------ Supplied data ------

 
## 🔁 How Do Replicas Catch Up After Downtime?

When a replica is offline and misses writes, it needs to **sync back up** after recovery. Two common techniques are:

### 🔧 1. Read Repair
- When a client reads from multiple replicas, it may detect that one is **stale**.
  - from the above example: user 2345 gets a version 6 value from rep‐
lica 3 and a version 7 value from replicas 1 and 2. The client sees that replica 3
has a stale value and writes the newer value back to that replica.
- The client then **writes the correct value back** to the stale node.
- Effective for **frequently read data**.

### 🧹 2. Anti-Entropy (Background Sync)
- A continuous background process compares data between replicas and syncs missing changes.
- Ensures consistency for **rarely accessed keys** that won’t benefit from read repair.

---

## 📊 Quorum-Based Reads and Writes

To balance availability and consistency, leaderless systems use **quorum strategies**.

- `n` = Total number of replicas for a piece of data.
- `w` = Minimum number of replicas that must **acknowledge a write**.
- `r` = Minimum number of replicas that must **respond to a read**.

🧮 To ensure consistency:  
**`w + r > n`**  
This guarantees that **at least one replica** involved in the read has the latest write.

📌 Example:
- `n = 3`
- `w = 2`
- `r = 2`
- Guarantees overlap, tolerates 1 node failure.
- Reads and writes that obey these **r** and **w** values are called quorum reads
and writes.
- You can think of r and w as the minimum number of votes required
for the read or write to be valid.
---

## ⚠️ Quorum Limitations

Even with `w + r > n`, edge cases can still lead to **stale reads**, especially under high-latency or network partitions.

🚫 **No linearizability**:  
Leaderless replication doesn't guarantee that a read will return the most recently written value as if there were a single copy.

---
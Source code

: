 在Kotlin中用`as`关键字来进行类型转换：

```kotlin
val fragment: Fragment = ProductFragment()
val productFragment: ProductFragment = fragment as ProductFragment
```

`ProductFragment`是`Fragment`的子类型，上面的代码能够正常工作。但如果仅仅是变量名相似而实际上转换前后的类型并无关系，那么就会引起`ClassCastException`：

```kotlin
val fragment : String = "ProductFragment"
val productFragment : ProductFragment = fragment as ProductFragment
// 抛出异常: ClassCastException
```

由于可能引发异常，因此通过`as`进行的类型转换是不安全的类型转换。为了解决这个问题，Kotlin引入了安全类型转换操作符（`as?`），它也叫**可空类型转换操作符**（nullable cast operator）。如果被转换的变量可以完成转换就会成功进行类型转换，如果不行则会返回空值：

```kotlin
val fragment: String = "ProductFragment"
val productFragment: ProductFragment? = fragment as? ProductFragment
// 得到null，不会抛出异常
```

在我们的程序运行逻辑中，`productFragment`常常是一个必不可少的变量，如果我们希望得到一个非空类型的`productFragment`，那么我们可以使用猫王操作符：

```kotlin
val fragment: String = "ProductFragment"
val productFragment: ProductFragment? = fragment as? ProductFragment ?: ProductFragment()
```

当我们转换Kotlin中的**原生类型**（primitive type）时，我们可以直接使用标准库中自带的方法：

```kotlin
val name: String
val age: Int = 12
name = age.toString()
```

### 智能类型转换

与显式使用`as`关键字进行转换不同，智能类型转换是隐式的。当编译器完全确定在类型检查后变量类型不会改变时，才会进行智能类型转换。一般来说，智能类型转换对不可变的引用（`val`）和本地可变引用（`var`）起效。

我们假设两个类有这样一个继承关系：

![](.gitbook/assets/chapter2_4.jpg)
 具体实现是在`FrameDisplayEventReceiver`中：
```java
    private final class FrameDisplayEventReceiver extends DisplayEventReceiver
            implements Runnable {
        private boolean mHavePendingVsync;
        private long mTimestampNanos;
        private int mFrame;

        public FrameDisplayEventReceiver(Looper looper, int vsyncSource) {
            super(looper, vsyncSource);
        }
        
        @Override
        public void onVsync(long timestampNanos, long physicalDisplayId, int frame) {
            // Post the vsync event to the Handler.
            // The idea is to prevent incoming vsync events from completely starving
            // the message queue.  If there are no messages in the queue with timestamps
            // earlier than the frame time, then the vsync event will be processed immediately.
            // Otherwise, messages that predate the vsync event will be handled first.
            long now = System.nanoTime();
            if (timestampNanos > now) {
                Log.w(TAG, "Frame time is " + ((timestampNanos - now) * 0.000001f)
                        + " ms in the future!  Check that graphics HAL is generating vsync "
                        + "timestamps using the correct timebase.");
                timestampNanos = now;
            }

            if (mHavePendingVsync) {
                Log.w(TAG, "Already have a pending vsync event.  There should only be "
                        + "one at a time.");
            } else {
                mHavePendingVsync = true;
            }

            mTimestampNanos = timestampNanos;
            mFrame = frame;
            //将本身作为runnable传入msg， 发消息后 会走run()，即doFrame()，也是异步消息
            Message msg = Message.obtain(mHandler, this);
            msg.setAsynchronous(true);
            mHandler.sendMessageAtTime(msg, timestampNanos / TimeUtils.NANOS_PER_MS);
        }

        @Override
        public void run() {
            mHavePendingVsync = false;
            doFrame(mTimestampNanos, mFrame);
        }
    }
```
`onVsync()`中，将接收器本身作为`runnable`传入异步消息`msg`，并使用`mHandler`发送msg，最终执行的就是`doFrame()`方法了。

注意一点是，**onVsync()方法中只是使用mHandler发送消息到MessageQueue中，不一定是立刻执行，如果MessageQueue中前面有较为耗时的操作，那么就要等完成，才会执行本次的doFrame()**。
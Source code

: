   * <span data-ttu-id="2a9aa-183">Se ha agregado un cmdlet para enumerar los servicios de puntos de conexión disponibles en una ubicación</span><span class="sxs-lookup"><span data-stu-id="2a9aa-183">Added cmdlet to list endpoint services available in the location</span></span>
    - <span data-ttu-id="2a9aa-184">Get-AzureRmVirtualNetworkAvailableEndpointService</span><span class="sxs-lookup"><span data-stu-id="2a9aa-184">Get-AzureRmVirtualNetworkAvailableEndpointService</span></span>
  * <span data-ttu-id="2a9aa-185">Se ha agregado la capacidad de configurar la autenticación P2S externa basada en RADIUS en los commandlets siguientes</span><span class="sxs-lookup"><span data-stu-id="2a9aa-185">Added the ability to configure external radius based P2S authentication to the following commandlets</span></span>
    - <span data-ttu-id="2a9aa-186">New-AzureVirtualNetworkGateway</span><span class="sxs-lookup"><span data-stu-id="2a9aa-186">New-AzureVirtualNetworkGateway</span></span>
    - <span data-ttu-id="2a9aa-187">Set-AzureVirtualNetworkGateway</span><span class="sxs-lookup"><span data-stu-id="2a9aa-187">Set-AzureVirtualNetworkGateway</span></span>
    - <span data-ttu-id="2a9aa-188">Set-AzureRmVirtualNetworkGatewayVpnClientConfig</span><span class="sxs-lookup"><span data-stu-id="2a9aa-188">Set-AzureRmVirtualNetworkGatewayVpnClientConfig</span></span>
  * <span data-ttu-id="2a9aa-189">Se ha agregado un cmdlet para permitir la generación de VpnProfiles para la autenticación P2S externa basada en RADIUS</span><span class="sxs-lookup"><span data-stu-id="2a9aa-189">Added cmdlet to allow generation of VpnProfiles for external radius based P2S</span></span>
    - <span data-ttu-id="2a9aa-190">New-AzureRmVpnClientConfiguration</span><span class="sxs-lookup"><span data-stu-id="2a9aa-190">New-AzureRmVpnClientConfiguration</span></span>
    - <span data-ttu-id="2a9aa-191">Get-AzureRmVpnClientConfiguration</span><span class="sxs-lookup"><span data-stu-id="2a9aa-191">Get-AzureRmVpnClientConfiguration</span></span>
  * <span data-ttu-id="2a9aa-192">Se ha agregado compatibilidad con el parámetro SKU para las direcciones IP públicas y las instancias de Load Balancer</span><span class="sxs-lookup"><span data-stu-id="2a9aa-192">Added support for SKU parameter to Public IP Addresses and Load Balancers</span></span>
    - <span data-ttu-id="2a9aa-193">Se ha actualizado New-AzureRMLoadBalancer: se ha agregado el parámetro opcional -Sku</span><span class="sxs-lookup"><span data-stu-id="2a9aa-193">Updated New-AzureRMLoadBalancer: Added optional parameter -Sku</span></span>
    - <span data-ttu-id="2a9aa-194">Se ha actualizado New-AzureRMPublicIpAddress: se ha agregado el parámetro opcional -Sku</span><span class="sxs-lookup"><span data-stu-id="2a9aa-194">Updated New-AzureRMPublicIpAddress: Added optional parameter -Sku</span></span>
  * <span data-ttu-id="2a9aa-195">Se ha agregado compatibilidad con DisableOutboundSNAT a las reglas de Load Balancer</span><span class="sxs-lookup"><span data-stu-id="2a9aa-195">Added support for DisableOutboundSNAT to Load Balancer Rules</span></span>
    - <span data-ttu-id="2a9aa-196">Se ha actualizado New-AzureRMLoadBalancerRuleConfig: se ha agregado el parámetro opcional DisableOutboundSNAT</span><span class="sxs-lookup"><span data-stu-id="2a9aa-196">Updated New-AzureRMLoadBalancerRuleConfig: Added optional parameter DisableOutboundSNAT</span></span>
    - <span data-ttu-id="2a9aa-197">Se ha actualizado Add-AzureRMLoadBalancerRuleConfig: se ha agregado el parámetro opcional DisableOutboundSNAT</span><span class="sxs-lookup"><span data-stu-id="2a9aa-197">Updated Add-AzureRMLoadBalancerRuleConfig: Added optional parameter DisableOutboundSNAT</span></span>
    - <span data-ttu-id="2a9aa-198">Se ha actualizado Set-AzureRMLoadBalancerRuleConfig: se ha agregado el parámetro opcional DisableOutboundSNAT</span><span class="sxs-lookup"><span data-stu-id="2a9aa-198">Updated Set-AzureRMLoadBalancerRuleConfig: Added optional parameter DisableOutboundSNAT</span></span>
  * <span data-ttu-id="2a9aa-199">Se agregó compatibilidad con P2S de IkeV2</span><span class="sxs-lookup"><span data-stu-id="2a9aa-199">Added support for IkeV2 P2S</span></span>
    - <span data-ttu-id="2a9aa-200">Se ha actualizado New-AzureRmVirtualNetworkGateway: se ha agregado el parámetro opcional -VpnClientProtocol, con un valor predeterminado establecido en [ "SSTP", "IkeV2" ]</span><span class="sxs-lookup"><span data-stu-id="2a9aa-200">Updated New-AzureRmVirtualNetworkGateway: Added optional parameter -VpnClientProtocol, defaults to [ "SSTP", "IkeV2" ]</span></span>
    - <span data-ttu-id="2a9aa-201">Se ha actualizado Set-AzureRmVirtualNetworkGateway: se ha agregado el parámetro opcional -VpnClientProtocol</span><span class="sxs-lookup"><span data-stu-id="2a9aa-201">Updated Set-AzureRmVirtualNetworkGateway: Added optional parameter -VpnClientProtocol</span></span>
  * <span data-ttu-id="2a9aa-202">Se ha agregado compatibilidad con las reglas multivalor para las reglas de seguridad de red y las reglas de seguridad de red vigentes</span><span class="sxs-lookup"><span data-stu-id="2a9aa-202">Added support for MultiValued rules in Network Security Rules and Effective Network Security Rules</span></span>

------

Task requirements: Wherever "reglas" occurs in the entries above, copy the line it sits on.

Reply:
  * <span data-ttu-id="2a9aa-195">Se ha agregado compatibilidad con DisableOutboundSNAT a las reglas de Load Balancer</span><span class="sxs-lookup"><span data-stu-id="2a9aa-195">Added support for DisableOutboundSNAT to Load Balancer Rules</span></span>
  * <span data-ttu-id="2a9aa-202">Se ha agregado compatibilidad con las reglas multivalor para las reglas de seguridad de red y las reglas de seguridad de red vigentes</span><span class="sxs-lookup"><span data-stu-id="2a9aa-202">Added support for MultiValued rules in Network Security Rules and Effective Network Security Rules</span></span>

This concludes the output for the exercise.